How many lines of these entries hold the string "standards"? Answer with the number alone.

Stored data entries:

[Start of Attachment]

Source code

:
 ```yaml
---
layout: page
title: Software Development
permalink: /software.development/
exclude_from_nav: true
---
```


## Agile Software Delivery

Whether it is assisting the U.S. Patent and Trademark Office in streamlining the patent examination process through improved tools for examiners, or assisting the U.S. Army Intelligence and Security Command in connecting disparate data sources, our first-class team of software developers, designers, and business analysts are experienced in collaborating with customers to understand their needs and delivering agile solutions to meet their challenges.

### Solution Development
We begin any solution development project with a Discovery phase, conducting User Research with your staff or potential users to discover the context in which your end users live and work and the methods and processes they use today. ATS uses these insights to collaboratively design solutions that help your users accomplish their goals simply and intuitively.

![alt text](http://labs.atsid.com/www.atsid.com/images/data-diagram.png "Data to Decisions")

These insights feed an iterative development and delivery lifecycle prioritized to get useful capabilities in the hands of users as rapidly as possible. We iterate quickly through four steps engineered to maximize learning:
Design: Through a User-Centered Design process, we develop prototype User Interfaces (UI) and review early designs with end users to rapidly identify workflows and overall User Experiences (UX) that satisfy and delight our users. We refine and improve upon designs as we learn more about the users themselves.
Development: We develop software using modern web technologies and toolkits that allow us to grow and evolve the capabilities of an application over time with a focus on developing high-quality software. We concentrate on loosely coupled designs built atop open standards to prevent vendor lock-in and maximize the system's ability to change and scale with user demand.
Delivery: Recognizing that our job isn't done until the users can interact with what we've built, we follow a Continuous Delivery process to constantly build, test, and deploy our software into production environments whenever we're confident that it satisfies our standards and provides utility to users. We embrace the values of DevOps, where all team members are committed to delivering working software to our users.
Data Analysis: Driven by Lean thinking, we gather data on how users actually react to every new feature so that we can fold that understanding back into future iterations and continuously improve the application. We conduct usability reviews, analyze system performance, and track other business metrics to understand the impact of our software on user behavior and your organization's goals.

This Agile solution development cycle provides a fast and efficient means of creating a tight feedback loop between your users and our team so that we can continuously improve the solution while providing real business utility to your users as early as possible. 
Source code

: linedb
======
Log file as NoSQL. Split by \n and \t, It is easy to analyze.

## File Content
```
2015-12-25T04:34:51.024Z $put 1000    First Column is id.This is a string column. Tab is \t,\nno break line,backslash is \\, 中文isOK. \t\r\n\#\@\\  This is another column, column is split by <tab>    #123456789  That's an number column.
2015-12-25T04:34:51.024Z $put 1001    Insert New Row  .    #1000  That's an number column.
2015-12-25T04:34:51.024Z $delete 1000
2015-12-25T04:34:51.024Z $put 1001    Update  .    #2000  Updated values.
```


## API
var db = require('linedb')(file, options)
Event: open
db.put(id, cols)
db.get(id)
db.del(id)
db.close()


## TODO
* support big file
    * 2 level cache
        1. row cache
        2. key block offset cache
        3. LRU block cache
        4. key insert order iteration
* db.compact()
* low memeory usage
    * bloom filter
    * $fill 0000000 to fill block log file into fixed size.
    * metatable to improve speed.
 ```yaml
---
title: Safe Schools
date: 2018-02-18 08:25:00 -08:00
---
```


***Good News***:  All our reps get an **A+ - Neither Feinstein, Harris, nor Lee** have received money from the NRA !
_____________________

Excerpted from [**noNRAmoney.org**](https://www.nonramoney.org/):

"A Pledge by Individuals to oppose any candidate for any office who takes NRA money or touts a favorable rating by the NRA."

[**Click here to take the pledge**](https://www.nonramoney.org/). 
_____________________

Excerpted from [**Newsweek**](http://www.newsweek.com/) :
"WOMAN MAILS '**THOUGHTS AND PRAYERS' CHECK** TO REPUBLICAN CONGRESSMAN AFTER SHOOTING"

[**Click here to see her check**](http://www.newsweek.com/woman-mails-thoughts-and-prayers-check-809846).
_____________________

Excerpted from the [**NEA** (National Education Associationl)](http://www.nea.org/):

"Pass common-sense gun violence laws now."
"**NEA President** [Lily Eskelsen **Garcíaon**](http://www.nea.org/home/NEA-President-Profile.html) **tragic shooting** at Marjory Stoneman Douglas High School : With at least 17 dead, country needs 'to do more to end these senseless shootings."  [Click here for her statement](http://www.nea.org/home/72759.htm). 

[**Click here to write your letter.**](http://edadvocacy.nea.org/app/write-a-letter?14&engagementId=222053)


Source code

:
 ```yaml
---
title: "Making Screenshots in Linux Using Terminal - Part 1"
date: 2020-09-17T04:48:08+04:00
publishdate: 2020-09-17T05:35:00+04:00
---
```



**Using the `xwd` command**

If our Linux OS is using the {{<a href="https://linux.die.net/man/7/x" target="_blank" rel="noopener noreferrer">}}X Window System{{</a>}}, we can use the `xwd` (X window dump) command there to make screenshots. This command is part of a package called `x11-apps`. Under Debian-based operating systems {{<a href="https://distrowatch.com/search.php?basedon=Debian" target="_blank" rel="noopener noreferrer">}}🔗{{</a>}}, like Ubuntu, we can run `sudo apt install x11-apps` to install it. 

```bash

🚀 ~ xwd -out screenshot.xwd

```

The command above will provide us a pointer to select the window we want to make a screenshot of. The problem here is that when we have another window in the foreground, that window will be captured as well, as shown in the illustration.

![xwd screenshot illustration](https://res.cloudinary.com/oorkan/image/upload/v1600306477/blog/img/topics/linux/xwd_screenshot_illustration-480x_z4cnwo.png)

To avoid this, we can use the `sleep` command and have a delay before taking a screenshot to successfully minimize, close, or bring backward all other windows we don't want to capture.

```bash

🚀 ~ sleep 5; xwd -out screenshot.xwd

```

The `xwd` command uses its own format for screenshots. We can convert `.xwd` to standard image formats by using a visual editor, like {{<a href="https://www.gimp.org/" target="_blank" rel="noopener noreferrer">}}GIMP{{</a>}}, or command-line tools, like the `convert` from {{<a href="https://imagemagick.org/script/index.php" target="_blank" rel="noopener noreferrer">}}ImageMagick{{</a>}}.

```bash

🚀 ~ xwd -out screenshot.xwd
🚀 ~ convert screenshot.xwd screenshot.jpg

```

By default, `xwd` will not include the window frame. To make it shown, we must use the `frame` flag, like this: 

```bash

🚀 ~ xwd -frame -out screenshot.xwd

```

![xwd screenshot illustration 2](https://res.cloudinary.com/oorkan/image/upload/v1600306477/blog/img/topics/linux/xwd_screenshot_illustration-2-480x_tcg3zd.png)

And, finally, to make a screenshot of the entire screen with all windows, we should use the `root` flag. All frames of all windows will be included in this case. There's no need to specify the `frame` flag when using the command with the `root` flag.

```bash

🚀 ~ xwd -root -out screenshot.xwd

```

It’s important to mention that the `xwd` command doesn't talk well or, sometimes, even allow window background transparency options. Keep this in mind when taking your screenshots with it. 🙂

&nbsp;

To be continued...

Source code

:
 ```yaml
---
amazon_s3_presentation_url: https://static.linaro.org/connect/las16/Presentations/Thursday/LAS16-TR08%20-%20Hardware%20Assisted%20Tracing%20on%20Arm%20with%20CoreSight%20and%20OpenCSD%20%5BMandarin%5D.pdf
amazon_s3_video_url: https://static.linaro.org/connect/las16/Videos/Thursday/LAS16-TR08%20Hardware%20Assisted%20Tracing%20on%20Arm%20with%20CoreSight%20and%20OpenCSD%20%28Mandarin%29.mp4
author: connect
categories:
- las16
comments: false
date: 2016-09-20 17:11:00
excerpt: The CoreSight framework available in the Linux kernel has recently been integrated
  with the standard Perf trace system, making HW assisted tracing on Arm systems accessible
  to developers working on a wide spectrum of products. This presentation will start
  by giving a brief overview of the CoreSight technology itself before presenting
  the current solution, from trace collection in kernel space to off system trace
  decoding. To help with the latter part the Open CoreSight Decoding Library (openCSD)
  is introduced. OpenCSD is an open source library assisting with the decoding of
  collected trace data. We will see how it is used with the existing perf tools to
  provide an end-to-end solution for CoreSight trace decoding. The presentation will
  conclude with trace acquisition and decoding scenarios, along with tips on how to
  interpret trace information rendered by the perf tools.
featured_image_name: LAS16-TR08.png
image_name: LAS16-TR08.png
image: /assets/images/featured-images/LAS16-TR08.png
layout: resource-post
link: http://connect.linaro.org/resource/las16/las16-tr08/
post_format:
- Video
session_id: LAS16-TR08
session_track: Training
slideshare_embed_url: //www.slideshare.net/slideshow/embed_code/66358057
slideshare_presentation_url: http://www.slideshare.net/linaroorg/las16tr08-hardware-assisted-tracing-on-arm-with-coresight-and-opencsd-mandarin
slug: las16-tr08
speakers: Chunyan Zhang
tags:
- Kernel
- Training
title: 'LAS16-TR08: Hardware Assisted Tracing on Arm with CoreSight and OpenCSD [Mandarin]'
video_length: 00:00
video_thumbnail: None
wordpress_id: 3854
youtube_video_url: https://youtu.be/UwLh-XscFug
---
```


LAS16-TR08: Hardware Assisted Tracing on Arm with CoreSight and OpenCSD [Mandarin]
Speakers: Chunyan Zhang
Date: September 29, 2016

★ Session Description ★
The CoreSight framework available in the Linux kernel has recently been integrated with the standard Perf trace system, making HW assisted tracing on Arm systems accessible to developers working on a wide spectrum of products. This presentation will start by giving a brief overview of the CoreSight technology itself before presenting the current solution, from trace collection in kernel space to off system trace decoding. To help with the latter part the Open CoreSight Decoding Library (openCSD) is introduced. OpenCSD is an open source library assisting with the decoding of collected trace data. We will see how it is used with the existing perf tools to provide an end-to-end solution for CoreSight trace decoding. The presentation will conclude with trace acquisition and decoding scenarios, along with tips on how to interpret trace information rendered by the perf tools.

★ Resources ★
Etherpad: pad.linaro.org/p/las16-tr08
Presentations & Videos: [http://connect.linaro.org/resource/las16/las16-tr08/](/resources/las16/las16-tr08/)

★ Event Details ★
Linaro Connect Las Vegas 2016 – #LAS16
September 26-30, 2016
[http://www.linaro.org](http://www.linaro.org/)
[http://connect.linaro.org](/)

[End of Attachment]

Solution for this exercise: 2